With Your Permission ***1/2
Directed by Paprika Steen
I've seen so many heavy dramas over the last couple of days-"The Banishment," "The Mourning Forest," "In Memory of Myself"-that every now and then I've been able to counter it with a fantastic comedy-"You, the Living," "California Dreamin'" and not the terrific "With Your Permission." Directed by the cute Paprika Steen, who did a bit part in "Erik Neitszche: The Early Years"-oddly enough she does most of her scenes nude, so it was a bit odd to see her in person (not in preferred state). "With Your Permission" is chocked full of dark humor, but also does a great job showing two sides to these characters, and your mind changes about them several times over the course of the film. Victim becomes suspect, and vice versa.
Starring Lars Brygmann, who for some reason reminded me of Michael Palin, the film is about Jan, a ferry boat worker who comes to work every now and then with a black eye or a broken nose. He claims that he is just unlucky, but his boss Erik-played by Søren Pilmark who reminds me of John Cleese with a deeper voice-suspects that his wife Bente is beating him. That is exactly what happens, and Jan is scared to go home.

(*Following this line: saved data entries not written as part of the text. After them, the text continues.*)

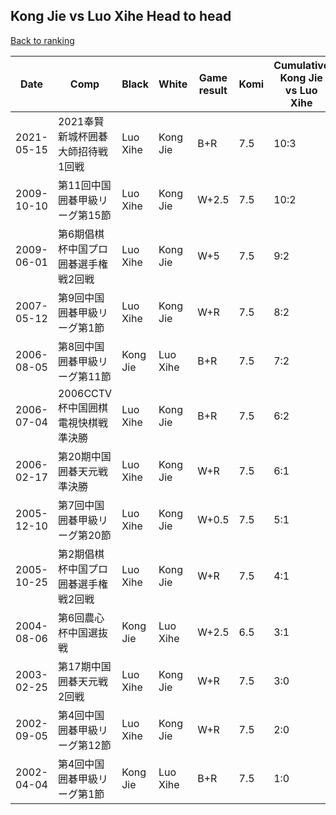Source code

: ## Kong Jie vs Luo Xihe Head to head

[Back to ranking](../../index.md)




| **Date** | **Comp** | **Black** | **White** | **Game result** | **Komi** | **Cumulative Kong Jie vs Luo Xihe** | **Kong Jie streak** | **Luo Xihe streak** | 
| --- | --- | --- | --- | --- | --- | --- | --- | --- |
| 2021-05-15 | 2021奉賢新城杯囲碁大師招待戦1回戦 | Luo Xihe | Kong Jie | B+R | 7.5 | 10:3 | 0 | 1 | 
| 2009-10-10 | 第11回中国囲碁甲級リーグ第15節 | Luo Xihe | Kong Jie | W+2.5 | 7.5 | 10:2 | 4 | 0 | 
| 2009-06-01 | 第6期倡棋杯中国プロ囲碁選手権戦2回戦 | Luo Xihe | Kong Jie | W+5 | 7.5 | 9:2 | 3 | 0 | 
| 2007-05-12 | 第9回中国囲碁甲級リーグ第1節 | Luo Xihe | Kong Jie | W+R | 7.5 | 8:2 | 2 | 0 | 
| 2006-08-05 | 第8回中国囲碁甲級リーグ第11節 | Kong Jie | Luo Xihe | B+R | 7.5 | 7:2 | 1 | 0 | 
| 2006-07-04 | 2006CCTV杯中国囲棋電視快棋戦準決勝 | Luo Xihe | Kong Jie | B+R | 7.5 | 6:2 | 0 | 1 | 
| 2006-02-17 | 第20期中国囲碁天元戦準決勝 | Luo Xihe | Kong Jie | W+R | 7.5 | 6:1 | 3 | 0 | 
| 2005-12-10 | 第7回中国囲碁甲級リーグ第20節 | Luo Xihe | Kong Jie | W+0.5 | 7.5 | 5:1 | 2 | 0 | 
| 2005-10-25 | 第2期倡棋杯中国プロ囲碁選手権戦2回戦 | Luo Xihe | Kong Jie | W+R | 7.5 | 4:1 | 1 | 0 | 
| 2004-08-06 | 第6回農心杯中国選抜戦 | Kong Jie | Luo Xihe | W+2.5 | 6.5 | 3:1 | 0 | 1 | 
| 2003-02-25 | 第17期中国囲碁天元戦2回戦 | Luo Xihe | Kong Jie | W+R | 7.5 | 3:0 | 3 | 0 | 
| 2002-09-05 | 第4回中国囲碁甲級リーグ第12節 | Luo Xihe | Kong Jie | W+R | 7.5 | 2:0 | 2 | 0 | 
| 2002-04-04 | 第4回中国囲碁甲級リーグ第1節 | Kong Jie | Luo Xihe | B+R | 7.5 | 1:0 | 1 | 0 |




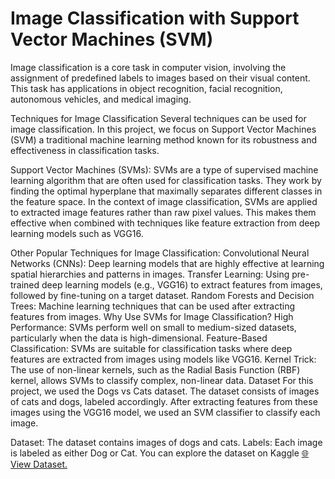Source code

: # Image Classification with Support Vector Machines (SVM)
Image classification is a core task in computer vision, involving the assignment of predefined labels to images based on their visual content. 
This task has applications in object recognition, facial recognition, autonomous vehicles, and medical imaging.

Techniques for Image Classification
Several techniques can be used for image classification. 
In this project, we focus on Support Vector Machines (SVM) a traditional machine learning method known for its robustness and effectiveness in classification tasks.

Support Vector Machines (SVMs):
SVMs are a type of supervised machine learning algorithm that are often used for classification tasks. 
They work by finding the optimal hyperplane that maximally separates different classes in the feature space. 
In the context of image classification, SVMs are applied to extracted image features rather than raw pixel values. 
This makes them effective when combined with techniques like feature extraction from deep learning models such as VGG16.

Other Popular Techniques for Image Classification:
Convolutional Neural Networks (CNNs): Deep learning models that are highly effective at learning spatial hierarchies and patterns in images.
Transfer Learning: Using pre-trained deep learning models (e.g., VGG16) to extract features from images, followed by fine-tuning on a target dataset.
Random Forests and Decision Trees: Machine learning techniques that can be used after extracting features from images.
Why Use SVMs for Image Classification?
High Performance: SVMs perform well on small to medium-sized datasets, particularly when the data is high-dimensional.
Feature-Based Classification: SVMs are suitable for classification tasks where deep features are extracted from images using models like VGG16.
Kernel Trick: The use of non-linear kernels, such as the Radial Basis Function (RBF) kernel, allows SVMs to classify complex, non-linear data.
Dataset
For this project, we used the Dogs vs Cats dataset. The dataset consists of images of cats and dogs, labeled accordingly. After extracting features from these images using the VGG16 model, we used an SVM classifier to classify each image.

Dataset: The dataset contains images of dogs and cats.
Labels: Each image is labeled as either Dog or Cat.
You can explore the dataset on Kaggle [🌐 View Dataset.](https://www.kaggle.com/c/dogs-vs-cats/data)

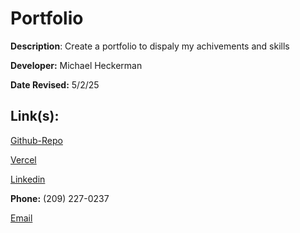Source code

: # Portfolio

**Description**: Create a portfolio to dispaly my achivements and skills

**Developer:** Michael Heckerman

**Date Revised:** 5/2/25 


## Link(s):

[Github-Repo]()

[Vercel]()

[Linkedin](https://www.linkedin.com/in/mike-heckerman-08867a306/)

**Phone:** (209) 227-0237

[Email](mkheck12@gmail.com)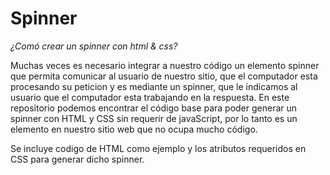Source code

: # Spinner

*¿Comó crear un spinner con html & css?*

Muchas veces es necesario integrar a nuestro código un elemento spinner que permita comunicar al usuario de nuestro sitio, que el computador esta procesando su peticion y es mediante un spinner, que le indicamos al usuario que el computador esta trabajando en la respuesta. En este repositorio podemos encontrar el código base para poder generar un spinner con HTML y CSS sin requerir de javaScript, por lo tanto es un elemento en nuestro sitio web que no ocupa mucho código.

Se incluye codigo de HTML como ejemplo y los atributos requeridos en CSS para generar dicho spinner.
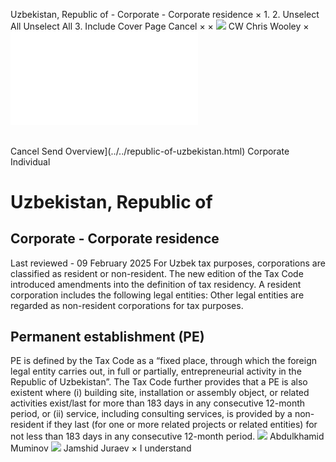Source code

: Uzbekistan, Republic of - Corporate - Corporate residence
×
1.
2.
Unselect All
Unselect All
3.
Include Cover Page
Cancel
×
×
![](../../-/media/world-wide-tax-summaries/attachments/global---chris-wooley.ashx%3Frev=ac5e5f3223b34096b1afc2a6009c7320&revision=ac5e5f32-23b3-4096-b1af-c2a6009c7320&hash=859B7ADC84DC2CBEC9760E9E6EE7DE6D0A8BFCDF)
CW
Chris Wooley
×
![](corporate-residence.html)
######
Cancel
Send
Overview](../../republic-of-uzbekistan.html)
Corporate
Individual
# Uzbekistan, Republic of
## Corporate - Corporate residence
Last reviewed - 09 February 2025
For Uzbek tax purposes, corporations are classified as resident or non-resident. The new edition of the Tax Code introduced amendments into the definition of tax residency.
A resident corporation includes the following legal entities:
Other legal entities are regarded as non-resident corporations for tax purposes.
## Permanent establishment (PE)
PE is defined by the Tax Code as a “fixed place, through which the foreign legal entity carries out, in full or partially, entrepreneurial activity in the Republic of Uzbekistan”. The Tax Code further provides that a PE is also existent where (i) building site, installation or assembly object, or related activities exist/last for more than 183 days in any consecutive 12-month period, or (ii) service, including consulting services, is provided by a non-resident if they last (for one or more related projects or related entities) for not less than 183 days in any consecutive 12-month period.
![](../../-/media/world-wide-tax-summaries/republicofuzbekistanabdulkhamid-muminovuzbekistan--abdulkhamid-muminovjpg20210713101151824.ashx%3Frev=ba5e2d7db6f4491695d9e037fd7e5e28&revision=ba5e2d7d-b6f4-4916-95d9-e037fd7e5e28&hash=37862B6B2F5350E75B31277ACD97347535B8AA2A)
Abdulkhamid Muminov
![](../../-/media/world-wide-tax-summaries/republicofuzbekistanjamshid-juraevjamshid-juraev-croppedsquarejpg20220109234056130.ashx%3Frev=6a043517e0504fc4af855455f9abbc2a&revision=6a043517-e050-4fc4-af85-5455f9abbc2a&hash=F238BF8DA406B291A55051D57223F8B396BA7FA5)
Jamshid Juraev
×
I understand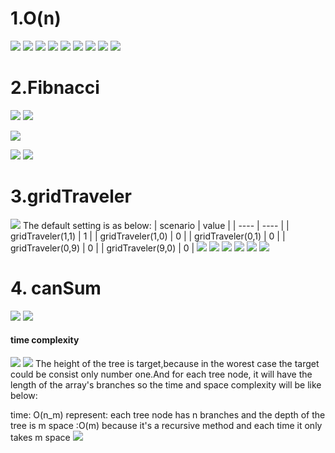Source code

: # 1.O(n)
![](res/2021-01-18-14-37-34.png) 
![](res/2021-01-18-14-37-59.png)
![](res/2021-01-18-14-38-13.png)
![](res/2021-01-18-14-38-28.png)
![](res/2021-01-18-14-38-51.png)
![](res/2021-01-18-14-39-28.png)
![](res/2021-01-18-14-39-46.png)
![](res/2021-01-18-14-40-06.png)
![](res/2021-01-18-14-41-11.png)

# 2.Fibnacci
![](res/2021-01-18-15-07-07.png)
![](res/2021-01-18-14-33-31.png)

![](res/2021-01-18-14-33-57.png)

![](res/2021-01-18-14-36-24.png)
![](res/2021-01-18-15-11-21.png)

# 3.gridTraveler
![](res/2021-01-18-15-12-46.png)
The default setting is as below:
| scenario   | value  |
|  ----  | ----  |
| gridTraveler(1,1)  | 1 |
| gridTraveler(1,0)  | 0 |
| gridTraveler(0,1)  | 0 |
| gridTraveler(0,9)  | 0 |
| gridTraveler(9,0)  | 0 |
![](res/2021-01-18-15-20-07.png)
![](res/2021-01-18-15-20-36.png)
![](res/2021-01-18-15-21-50.png)
![](res/2021-01-18-15-33-18.png)
![](res/2021-01-18-15-48-37.png)
![](res/2021-01-18-16-19-59.png)

# 4. canSum
![](res/2021-01-18-16-20-46.png)
![](res/2021-01-18-16-25-27.png)
#### time complexity
![](res/2021-01-18-16-49-40.png)
![](res/2021-01-18-16-52-02.png)
The height of the tree is target,because in the worest case the target could be consist only number one.And for each tree node, it will have the length of the array's branches
so the  time and space complexity will be like below:

time: O(n_m) represent: each tree node has n branches and the depth of the tree is m
space :O(m) because it's a recursive method and each time it only takes m space
![](res/2021-01-18-16-54-58.png)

Instead he buys massive amounts of opera tickets and goes there almost every night to escape the horrors of home, and to remember how things used to be. Jan and Bente were once opera singers at university, until an accident made Jan incapable to singing. His wife said that she would never sing again even though her voice is fully intact, just to please her husband. But Jan never fully provided for her and she gets mad about that. Things change when Jan goes to therapy under the ruse that he beats his wife, and he meets Alf and Rudy, who eventually befriend his wife and try to get her on the road to opera singing, while Jan tries to find a way to stop her.
Its funny how the script works-at the start we actually care about Jan, and Bente is the monster. But soon enough Bente is who we care about and Jan is the monster. And it shifts, and things change, and the plot moves forward, and there are really so many dimensions to both lead characters. Its not just a dark comedy for the sake of pushing the limit ,but everything actually is needed and done for a reason. It may not have the number of laughs as "You, the Living," but there is certainly more plot and a bit more depth. Most of the laughs come from the two side characters, Alf and Rudy, two other wife beaters that take Bente under their wing. They also change their minds about Jan about halfway through.
I could maybe see IFC picking up the film-it may not have as many names as "Erik Neitszche," but it is funnier and even a slightly better film, even though I like both of them. This is a hilarious and sweet and terrific film, and one of the better festival fares that I have seen.